▶ _Requirement_: Copy out, from the data below, each line in which the word "enabled" occurs.

Dataset entries:
- - - - -
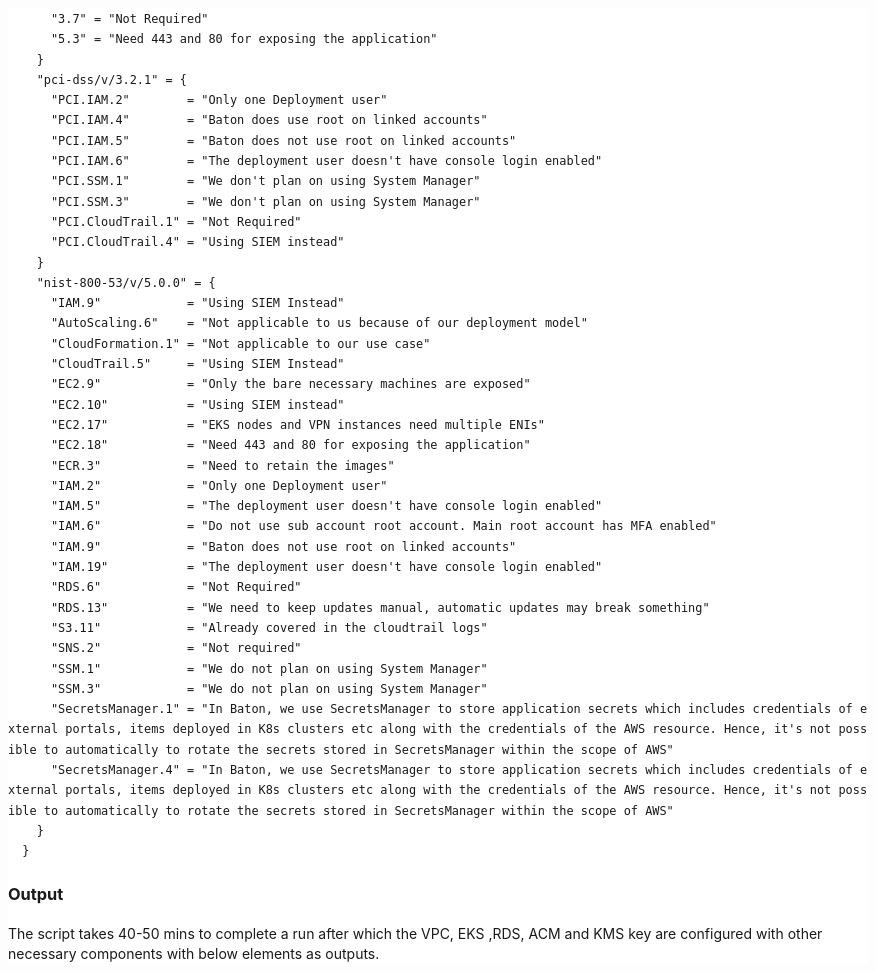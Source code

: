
 ```{
      "3.7" = "Not Required"
      "5.3" = "Need 443 and 80 for exposing the application"
    }
    "pci-dss/v/3.2.1" = {
      "PCI.IAM.2"        = "Only one Deployment user"
      "PCI.IAM.4"        = "Baton does use root on linked accounts"
      "PCI.IAM.5"        = "Baton does not use root on linked accounts"
      "PCI.IAM.6"        = "The deployment user doesn't have console login enabled"
      "PCI.SSM.1"        = "We don't plan on using System Manager"
      "PCI.SSM.3"        = "We don't plan on using System Manager"
      "PCI.CloudTrail.1" = "Not Required"
      "PCI.CloudTrail.4" = "Using SIEM instead"
    }
    "nist-800-53/v/5.0.0" = {
      "IAM.9"            = "Using SIEM Instead"
      "AutoScaling.6"    = "Not applicable to us because of our deployment model"
      "CloudFormation.1" = "Not applicable to our use case"
      "CloudTrail.5"     = "Using SIEM Instead"
      "EC2.9"            = "Only the bare necessary machines are exposed"
      "EC2.10"           = "Using SIEM instead"
      "EC2.17"           = "EKS nodes and VPN instances need multiple ENIs"
      "EC2.18"           = "Need 443 and 80 for exposing the application"
      "ECR.3"            = "Need to retain the images"
      "IAM.2"            = "Only one Deployment user"
      "IAM.5"            = "The deployment user doesn't have console login enabled"
      "IAM.6"            = "Do not use sub account root account. Main root account has MFA enabled"
      "IAM.9"            = "Baton does not use root on linked accounts"
      "IAM.19"           = "The deployment user doesn't have console login enabled"
      "RDS.6"            = "Not Required"
      "RDS.13"           = "We need to keep updates manual, automatic updates may break something"
      "S3.11"            = "Already covered in the cloudtrail logs"
      "SNS.2"            = "Not required"
      "SSM.1"            = "We do not plan on using System Manager"
      "SSM.3"            = "We do not plan on using System Manager"
      "SecretsManager.1" = "In Baton, we use SecretsManager to store application secrets which includes credentials of external portals, items deployed in K8s clusters etc along with the credentials of the AWS resource. Hence, it's not possible to automatically to rotate the secrets stored in SecretsManager within the scope of AWS"
      "SecretsManager.4" = "In Baton, we use SecretsManager to store application secrets which includes credentials of external portals, items deployed in K8s clusters etc along with the credentials of the AWS resource. Hence, it's not possible to automatically to rotate the secrets stored in SecretsManager within the scope of AWS"
    }
  }
```

### Output

The script takes 40-50 mins to complete a run after which the VPC, EKS ,RDS, ACM and KMS key are configured with other necessary components with below elements as outputs.

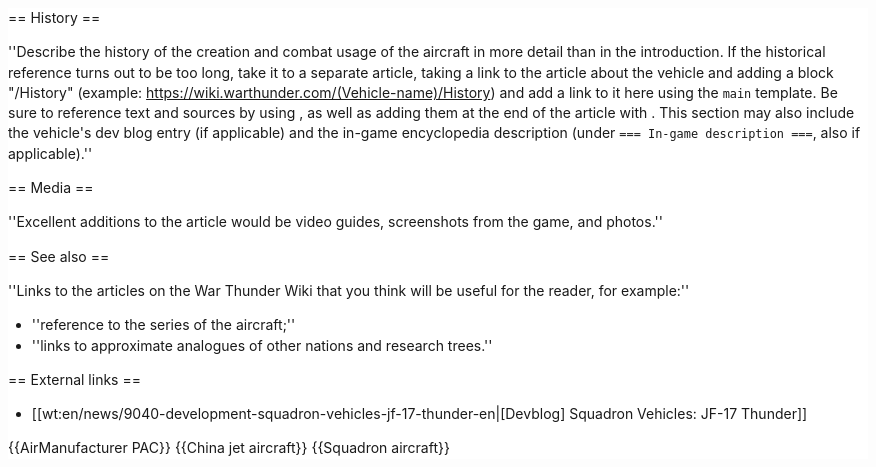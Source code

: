 == History ==

''Describe the history of the creation and combat usage of the aircraft in more detail than in the introduction. If the historical reference turns out to be too long, take it to a separate article, taking a link to the article about the vehicle and adding a block "/History" (example: <nowiki>https://wiki.warthunder.com/(Vehicle-name)/History</nowiki>) and add a link to it here using the <code>main</code> template. Be sure to reference text and sources by using <code><nowiki><ref></ref></nowiki></code>, as well as adding them at the end of the article with <code><nowiki><references /></nowiki></code>. This section may also include the vehicle's dev blog entry (if applicable) and the in-game encyclopedia description (under <code><nowiki>=== In-game description ===</nowiki></code>, also if applicable).''

== Media ==

''Excellent additions to the article would be video guides, screenshots from the game, and photos.''

== See also ==

''Links to the articles on the War Thunder Wiki that you think will be useful for the reader, for example:''

* ''reference to the series of the aircraft;''
* ''links to approximate analogues of other nations and research trees.''

== External links ==


* [[wt:en/news/9040-development-squadron-vehicles-jf-17-thunder-en|[Devblog] Squadron Vehicles: JF-17 Thunder]]

{{AirManufacturer PAC}}
{{China jet aircraft}}
{{Squadron aircraft}}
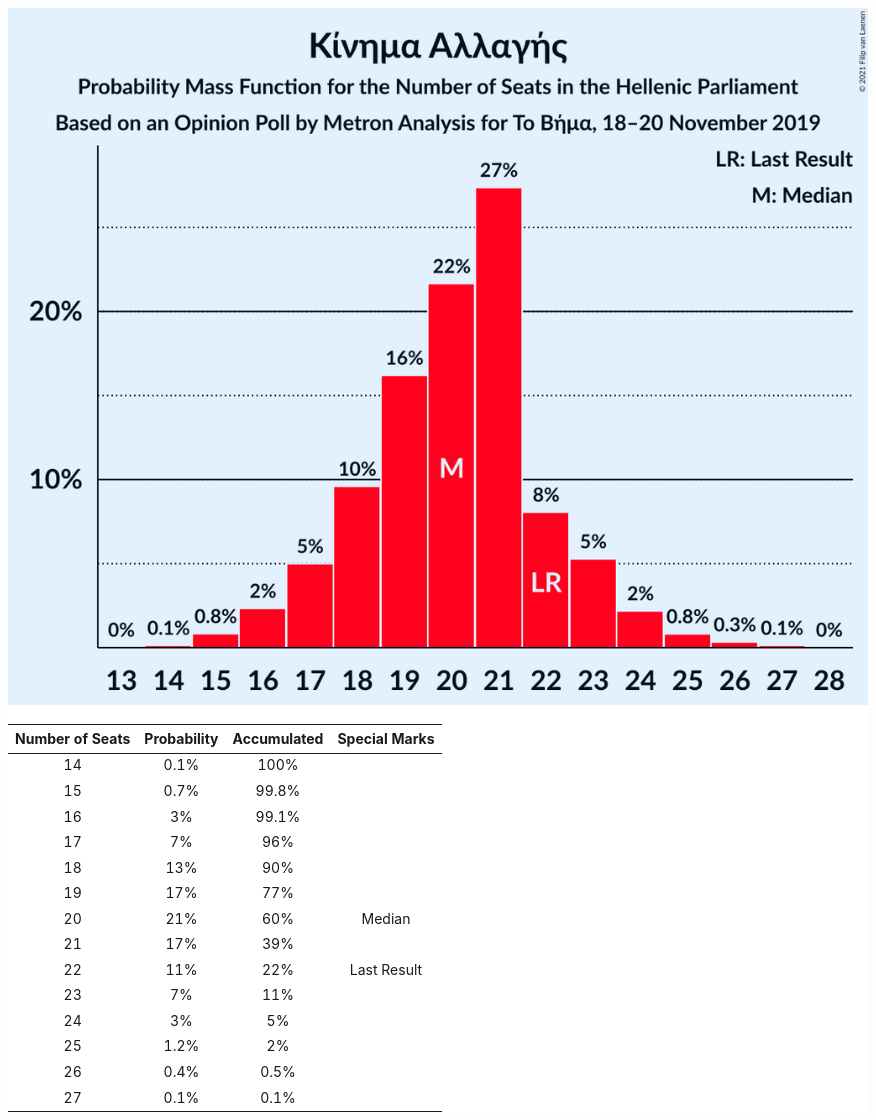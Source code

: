 ![Graph with seats probability mass function not yet produced](2019-11-20-ΜetronAnalysis-seats-pmf-κίνημααλλαγής.png "Seats Probability Mass Function")

| Number of Seats | Probability | Accumulated | Special Marks |
|:---------------:|:-----------:|:-----------:|:-------------:|
| 14 | 0.1% | 100% |  |
| 15 | 0.7% | 99.8% |  |
| 16 | 3% | 99.1% |  |
| 17 | 7% | 96% |  |
| 18 | 13% | 90% |  |
| 19 | 17% | 77% |  |
| 20 | 21% | 60% | Median |
| 21 | 17% | 39% |  |
| 22 | 11% | 22% | Last Result |
| 23 | 7% | 11% |  |
| 24 | 3% | 5% |  |
| 25 | 1.2% | 2% |  |
| 26 | 0.4% | 0.5% |  |
| 27 | 0.1% | 0.1% |  |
- - - - -
▶ _Response box_:
      "PCI.IAM.6"        = "The deployment user doesn't have console login enabled"
      "IAM.5"            = "The deployment user doesn't have console login enabled"
      "IAM.6"            = "Do not use sub account root account. Main root account has MFA enabled"
      "IAM.19"           = "The deployment user doesn't have console login enabled"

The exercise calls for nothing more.